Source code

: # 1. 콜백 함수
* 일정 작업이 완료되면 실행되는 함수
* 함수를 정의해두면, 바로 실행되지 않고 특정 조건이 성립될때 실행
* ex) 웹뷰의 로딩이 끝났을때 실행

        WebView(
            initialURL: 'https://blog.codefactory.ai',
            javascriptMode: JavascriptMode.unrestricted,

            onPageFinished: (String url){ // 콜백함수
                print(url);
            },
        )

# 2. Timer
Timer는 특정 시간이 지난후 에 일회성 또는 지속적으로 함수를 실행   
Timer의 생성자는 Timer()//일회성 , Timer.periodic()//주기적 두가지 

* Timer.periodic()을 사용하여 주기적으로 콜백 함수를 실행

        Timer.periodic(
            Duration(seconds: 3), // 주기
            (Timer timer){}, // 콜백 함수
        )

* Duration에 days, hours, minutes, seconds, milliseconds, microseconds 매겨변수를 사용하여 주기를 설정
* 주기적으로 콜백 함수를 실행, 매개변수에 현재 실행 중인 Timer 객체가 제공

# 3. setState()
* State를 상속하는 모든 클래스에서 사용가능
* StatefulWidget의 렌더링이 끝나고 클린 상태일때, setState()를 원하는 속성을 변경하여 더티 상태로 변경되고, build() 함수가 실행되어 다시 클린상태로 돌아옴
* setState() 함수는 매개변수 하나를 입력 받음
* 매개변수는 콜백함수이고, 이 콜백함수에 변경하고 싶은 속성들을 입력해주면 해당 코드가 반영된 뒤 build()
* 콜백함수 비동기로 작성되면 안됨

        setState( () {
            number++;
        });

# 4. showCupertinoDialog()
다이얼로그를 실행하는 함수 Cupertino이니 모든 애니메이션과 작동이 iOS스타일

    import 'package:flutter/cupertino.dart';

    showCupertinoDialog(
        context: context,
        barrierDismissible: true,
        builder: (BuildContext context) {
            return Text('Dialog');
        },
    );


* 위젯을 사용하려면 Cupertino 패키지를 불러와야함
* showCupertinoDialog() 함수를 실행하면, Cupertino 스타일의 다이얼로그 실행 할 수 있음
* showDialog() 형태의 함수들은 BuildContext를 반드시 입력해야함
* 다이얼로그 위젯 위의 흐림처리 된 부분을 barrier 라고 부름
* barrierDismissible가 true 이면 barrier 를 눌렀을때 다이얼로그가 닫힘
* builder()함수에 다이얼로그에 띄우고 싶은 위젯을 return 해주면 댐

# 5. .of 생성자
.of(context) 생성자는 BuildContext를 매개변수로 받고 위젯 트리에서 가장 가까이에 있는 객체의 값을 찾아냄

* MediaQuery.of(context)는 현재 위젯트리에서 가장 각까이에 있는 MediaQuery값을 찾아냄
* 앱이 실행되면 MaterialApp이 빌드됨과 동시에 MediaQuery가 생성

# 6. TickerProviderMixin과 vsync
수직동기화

◆ ◆ ◆

• _Activity_: Lines above that contain the string "주기적으로" make up the answer.

• _Solution_:
* Timer.periodic()을 사용하여 주기적으로 콜백 함수를 실행
* 주기적으로 콜백 함수를 실행, 매개변수에 현재 실행 중인 Timer 객체가 제공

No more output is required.